腕力は不要、しかも丸一日つづけても全然平気! 楽にできて腰を傷めない介助「5つのポイント」
ポイントは5つ「引く・押す・まわす・触れる・支点を変える」
武藤先生が述べているように、高い志を持って医療・介護の世界に飛び込んだにもかかわらず、腰痛のため退職を余儀なくされる職員が少なからずいるという悲しい現実があります。現場の人手不足が深刻化しているなか、腰痛は軽視できない問題になっていると言えるのではないでしょうか。 では、なぜ介助で腰を痛めてしまうのでしょう。論点を具体的にすると、これまで現場で行われていたパワー介護には、4つの問題点がありました。すなわち、「腰を支点にする」「抱く(もしくは抱える)」「つかむ」「持ち上げる」というタイプの動作で介助を行うから、従事者が腰を痛めていたのです。

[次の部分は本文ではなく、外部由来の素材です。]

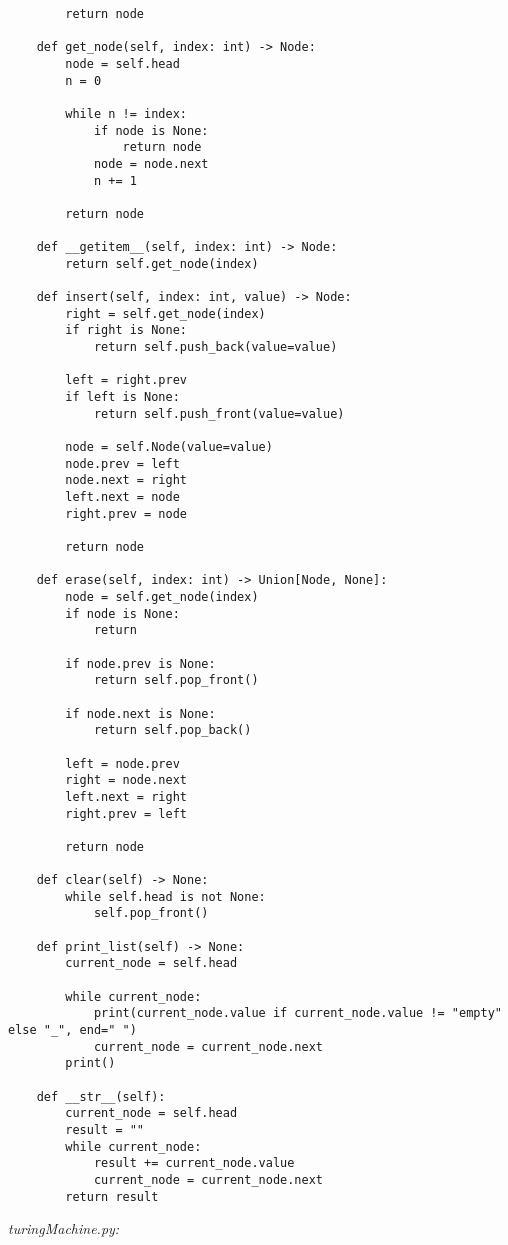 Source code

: \begin{lstlisting}
        return node

    def get_node(self, index: int) -> Node:
        node = self.head
        n = 0

        while n != index:
            if node is None:
                return node
            node = node.next
            n += 1

        return node

    def __getitem__(self, index: int) -> Node:
        return self.get_node(index)

    def insert(self, index: int, value) -> Node:
        right = self.get_node(index)
        if right is None:
            return self.push_back(value=value)

        left = right.prev
        if left is None:
            return self.push_front(value=value)

        node = self.Node(value=value)
        node.prev = left
        node.next = right
        left.next = node
        right.prev = node

        return node

    def erase(self, index: int) -> Union[Node, None]:
        node = self.get_node(index)
        if node is None:
            return

        if node.prev is None:
            return self.pop_front()

        if node.next is None:
            return self.pop_back()

        left = node.prev
        right = node.next
        left.next = right
        right.prev = left

        return node

    def clear(self) -> None:
        while self.head is not None:
            self.pop_front()

    def print_list(self) -> None:
        current_node = self.head

        while current_node:
            print(current_node.value if current_node.value != "empty" else "_", end=" ")
            current_node = current_node.next
        print()

    def __str__(self):
        current_node = self.head
        result = ""
        while current_node:
            result += current_node.value
            current_node = current_node.next
        return result
\end{lstlisting}


\textit{turingMachine.py:}


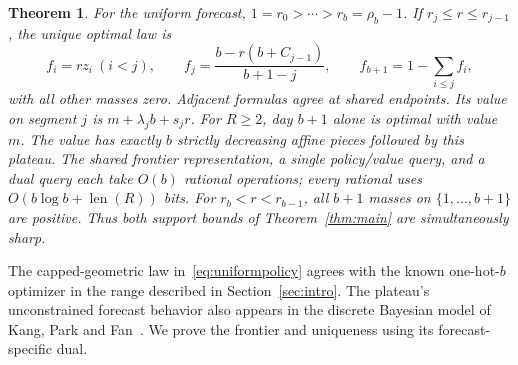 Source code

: \documentclass[manuscript,11pt,screen,nonacm]{acmart}
\newtheorem{theorem}{Theorem}
\begin{document}
\begin{theorem}\label{thm:uniform}
For the uniform forecast, $1=r_0>\cdots>r_b=\rho_b-1$.
If $r_j\le r\le r_{j-1}$, the unique optimal law is
\begin{equation}\label{eq:uniformpolicy}
 f_i=rz_i\ (i<j),\qquad
 f_j=\frac{b-r(b+C_{j-1})}{b+1-j},\qquad
 f_{b+1}=1-\sum_{i\le j}f_i,
\end{equation}
with all other masses zero. Adjacent formulas agree at shared endpoints.
Its value on segment $j$ is $m+\lambda_j b+s_jr$.
For $R\ge2$, day $b+1$ alone is optimal with value $m$.
The value has exactly $b$ strictly decreasing affine pieces followed by
this plateau. The shared frontier representation, a single policy/value
query, and a dual query each take $O(b)$ rational operations; every rational
uses $O(b\log b+\operatorname{len}(R))$ bits.
For $r_b<r<r_{b-1}$, all $b+1$ masses on $\{1,\ldots,b+1\}$ are positive.
Thus both support bounds of Theorem~\ref{thm:main} are simultaneously sharp.
\end{theorem}

The capped-geometric law in~\eqref{eq:uniformpolicy} agrees with the known
one-hot-$b$ optimizer in the range described in Section~\ref{sec:intro}.
The plateau's unconstrained forecast behavior also appears in the discrete
Bayesian model of Kang, Park and Fan~\cite{kang2025learningaugmentedskirentaldiscrete}.
We prove the frontier and uniqueness using its forecast-specific dual.
\end{document}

パワー介護の4つの危険動作をイラストにすると、次のようになります。 このようなパワー介護から脱却し、腰に負担をかけずに介助するためには、以下の5つのポイントを守って手技を行う必要があります。 その5つのポイントとは(1)引く、(2)押す、(3)まわす、(4)触れる、(5)支点を変えるで、ここに従来の介助法と私が教えている介助法との最大の違いがあります。 この記事、およびそれに続く連載では、上に掲げた5つのポイントと、それに関係する介助に必須のテクニックを紹介していきます。記事の後半では、まず「まわす」について解説します。医療・介護の現場で活躍中のみなさんの参考になれば幸いです。 後編記事『見学者が「奇跡!」と仰天……日本の画期的「介助技術」に込められたスゴ技「まわす」』ヘ続く
根津 良幸(埼玉医科大学客員教授)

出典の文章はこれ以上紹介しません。